58 N.Y.2d 647 | NY | 1982
Memorandum.
The order of the Appellate Division should be affirmed, with costs.
Though, in the spirit of Alford v Sventek (53 NY2d 743, 745), the oral communication from the juror to the Trial Judge, and the communication between the juror and the clerk regarding the juror’s wife’s desire that the juror telephone her, should have been conveyed to counsel, we agree with the Appellate Division that, in light of the undisputed nature of these communications, no prejudice resulted.

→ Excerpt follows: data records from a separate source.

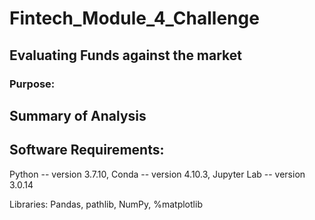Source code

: # Fintech_Module_4_Challenge
## Evaluating Funds against the market

### Purpose:
  
  
## Summary of Analysis
  
## Software Requirements:
  Python -- version 3.7.10,
  Conda -- version 4.10.3,
  Jupyter Lab -- version 3.0.14
  
  
  Libraries:
  Pandas,
  pathlib,
  NumPy,
  %matplotlib
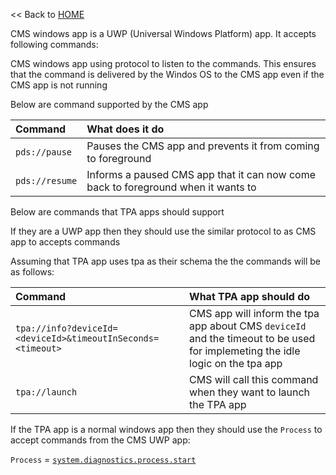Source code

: << Back to [HOME](README.md)

CMS windows app is a UWP (Universal Windows Platform) app. It accepts following commands:

CMS windows app using protocol to listen to the commands. This ensures that the command is delivered by the Windos OS to the CMS app even if the CMS app is not running

Below are command supported by the CMS app

|  Command	|   What does it do	|
| :-- | :-- |
| `pds://pause` | Pauses the CMS app and prevents it from coming to foreground |
| `pds://resume` | Informs a paused CMS app that it can now come back to foreground when it wants to	|


Below are commands that TPA apps should support

If they are a UWP app then they should use the similar protocol to as CMS app to accepts commands

Assuming that TPA app uses tpa as their schema the the commands will be as follows:

|  Command	|   What TPA app should do	|
| :-- | :-- |
| `tpa://info?deviceId=<deviceId>&timeoutInSeconds=<timeout>` | CMS app will inform the tpa app about CMS `deviceId` and the timeout to be used for implemeting the idle logic on the tpa app |
| `tpa://launch` | CMS will call this command when they want to launch the TPA app |

If the TPA app is a normal windows app then they should use the `Process` to accept commands from the CMS UWP app:

`Process` = <a href="https://docs.microsoft.com/en-us/dotnet/api/system.diagnostics.process.start?view=netframework-4.7.2#System_Diagnostics_Process_Start" target="_blank">`system.diagnostics.process.start`</a>


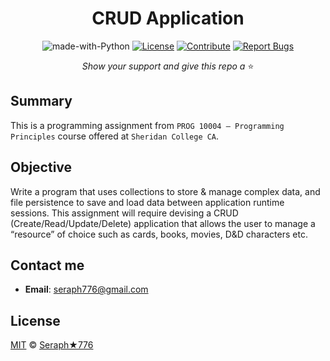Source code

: <div align="center">

# CRUD Application

![made-with-Python](https://img.shields.io/badge/Python-blue?&logo=python&logoColor=yellow&label=Built%20with&style=flat&labelColor=black)
[![License](https://img.shields.io/github/license/seraph776/programming-principles-project?logo=github&color=green&labelColor=black)](https://github.com/seraph776/crud-application/blob/main/contributing.md) [![Contribute](https://img.shields.io/badge/Contribute-black?&logo=github&logoColor=black&label=&flat&labelColor=yellow)](https://github.com/seraph776/crud-application/blob/main/contributing.md) [![Report Bugs](https://img.shields.io/badge/Report%20Bugz-black?&logo=github&logoColor=black&label=&flat&labelColor=red)](https://github.com/seraph776/crud-application/issues/new/choose)


_Show your support and give this repo a_ ⭐

</div> 

## Summary

This is a programming assignment from `PROG 10004 – Programming Principles` course offered at `Sheridan College CA`.

## Objective

Write a program that uses collections to store & manage complex data, and file persistence to save and load data between application runtime sessions. This assignment will require devising a CRUD (Create/Read/Update/Delete) application that allows the user to manage a “resource”
of choice such as cards, books, movies, D&D characters etc.

## Contact me
- **Email**: [seraph776@gmail.com](mailto:seraph776@gmail.com)


## License

[MIT](https://github.com/seraph776/crud-application/blob/main/LICENSE) © [Seraph★776](https://github.com/seraph776)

Moreover, on the record of this case, there was no showing of the “substantial risk of prejudice” necessary to warrant the granting of the motion to set aside the verdict (see People v Brown, 48 NY2d 388, 394).

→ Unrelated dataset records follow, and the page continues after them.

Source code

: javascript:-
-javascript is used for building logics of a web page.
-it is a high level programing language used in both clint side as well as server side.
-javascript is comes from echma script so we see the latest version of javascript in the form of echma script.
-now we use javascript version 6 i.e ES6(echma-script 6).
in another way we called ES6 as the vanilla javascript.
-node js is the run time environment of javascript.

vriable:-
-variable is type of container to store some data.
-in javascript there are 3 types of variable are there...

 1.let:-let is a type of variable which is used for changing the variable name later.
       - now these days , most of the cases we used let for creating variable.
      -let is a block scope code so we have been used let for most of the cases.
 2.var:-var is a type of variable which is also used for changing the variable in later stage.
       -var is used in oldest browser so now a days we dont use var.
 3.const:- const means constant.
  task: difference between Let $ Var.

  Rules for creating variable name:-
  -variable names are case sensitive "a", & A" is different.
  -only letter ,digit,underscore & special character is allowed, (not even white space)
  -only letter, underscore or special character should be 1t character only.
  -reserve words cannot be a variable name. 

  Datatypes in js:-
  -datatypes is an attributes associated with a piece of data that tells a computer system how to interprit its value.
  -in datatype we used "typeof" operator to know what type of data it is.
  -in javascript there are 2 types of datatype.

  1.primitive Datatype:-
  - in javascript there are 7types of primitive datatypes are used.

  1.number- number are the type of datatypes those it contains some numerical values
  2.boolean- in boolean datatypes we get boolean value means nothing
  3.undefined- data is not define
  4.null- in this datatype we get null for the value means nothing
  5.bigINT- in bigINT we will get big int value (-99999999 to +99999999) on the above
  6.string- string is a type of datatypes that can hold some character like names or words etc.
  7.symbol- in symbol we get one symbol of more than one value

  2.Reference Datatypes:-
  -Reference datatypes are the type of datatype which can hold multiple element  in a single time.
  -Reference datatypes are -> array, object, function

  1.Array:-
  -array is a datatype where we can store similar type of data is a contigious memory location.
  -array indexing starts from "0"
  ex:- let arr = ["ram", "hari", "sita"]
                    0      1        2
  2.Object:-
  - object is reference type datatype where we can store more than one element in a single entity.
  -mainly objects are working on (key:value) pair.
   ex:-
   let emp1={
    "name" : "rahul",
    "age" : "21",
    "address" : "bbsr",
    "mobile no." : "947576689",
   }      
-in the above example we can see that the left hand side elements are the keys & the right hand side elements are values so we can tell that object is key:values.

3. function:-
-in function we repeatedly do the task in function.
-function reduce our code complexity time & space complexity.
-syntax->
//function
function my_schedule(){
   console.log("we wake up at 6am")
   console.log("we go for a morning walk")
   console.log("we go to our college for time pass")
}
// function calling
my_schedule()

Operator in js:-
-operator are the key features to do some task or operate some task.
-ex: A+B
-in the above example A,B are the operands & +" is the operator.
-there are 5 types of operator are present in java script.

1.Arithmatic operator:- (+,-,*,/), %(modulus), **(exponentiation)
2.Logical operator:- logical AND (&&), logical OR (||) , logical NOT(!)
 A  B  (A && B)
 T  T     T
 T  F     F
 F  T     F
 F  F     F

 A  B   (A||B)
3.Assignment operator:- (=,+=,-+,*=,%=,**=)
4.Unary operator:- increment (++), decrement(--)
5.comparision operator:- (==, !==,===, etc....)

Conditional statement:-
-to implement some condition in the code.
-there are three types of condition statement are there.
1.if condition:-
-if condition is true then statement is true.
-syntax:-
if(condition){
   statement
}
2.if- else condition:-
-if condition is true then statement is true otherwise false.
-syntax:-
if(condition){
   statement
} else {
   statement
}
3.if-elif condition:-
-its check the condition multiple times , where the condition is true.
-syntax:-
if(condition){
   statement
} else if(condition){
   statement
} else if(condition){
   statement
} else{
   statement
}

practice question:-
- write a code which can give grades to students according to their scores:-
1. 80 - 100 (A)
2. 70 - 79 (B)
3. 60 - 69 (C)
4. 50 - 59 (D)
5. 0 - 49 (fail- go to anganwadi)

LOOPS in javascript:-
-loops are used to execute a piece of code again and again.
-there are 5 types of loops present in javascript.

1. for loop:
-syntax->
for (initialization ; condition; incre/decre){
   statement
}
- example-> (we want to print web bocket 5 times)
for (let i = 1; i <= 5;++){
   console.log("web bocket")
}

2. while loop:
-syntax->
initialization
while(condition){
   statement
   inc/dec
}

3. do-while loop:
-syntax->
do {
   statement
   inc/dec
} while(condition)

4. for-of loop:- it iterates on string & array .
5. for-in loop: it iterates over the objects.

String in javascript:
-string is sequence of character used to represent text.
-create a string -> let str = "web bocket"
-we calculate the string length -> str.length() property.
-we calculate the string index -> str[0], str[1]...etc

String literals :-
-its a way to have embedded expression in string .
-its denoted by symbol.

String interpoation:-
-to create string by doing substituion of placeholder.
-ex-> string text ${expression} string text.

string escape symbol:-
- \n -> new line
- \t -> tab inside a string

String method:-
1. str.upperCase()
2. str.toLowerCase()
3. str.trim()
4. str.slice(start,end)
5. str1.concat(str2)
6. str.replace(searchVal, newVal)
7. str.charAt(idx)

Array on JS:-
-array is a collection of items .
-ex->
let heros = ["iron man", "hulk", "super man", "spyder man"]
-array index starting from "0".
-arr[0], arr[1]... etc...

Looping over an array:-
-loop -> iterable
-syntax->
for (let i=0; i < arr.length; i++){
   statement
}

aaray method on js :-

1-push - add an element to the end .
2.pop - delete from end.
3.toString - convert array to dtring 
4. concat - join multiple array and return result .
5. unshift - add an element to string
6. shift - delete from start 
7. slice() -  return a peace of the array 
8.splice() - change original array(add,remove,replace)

Furthermore, the hearing Judge properly ruled that the thought processes of the jurors should not be invaded by questions concerning the possibility that their fellow juror’s prospective inability to keep his appointment had operated as an “exterior influence” affecting their votes. Indeed, since the circumstances to which the motion was directed were based on little more than speculation as to the possibility of prejudice, no testimonial inquiry of the jurors should have been undertaken at all (see People v Holmes, 72 AD2d 1, 6; Cangilos v Schermerhorn, 41 AD2d 780, 781).
Chief Judge Cooke and Judges Jasen, Gabrielli, Jones, Wachtler, Fuchsberg and Meyer concur.
On review of submissions pursuant to rule 500.2 (b) of the Rules of the Court of Appeals (22 NYCRR 500.2 [g]), order affirmed, with costs, in a memorandum.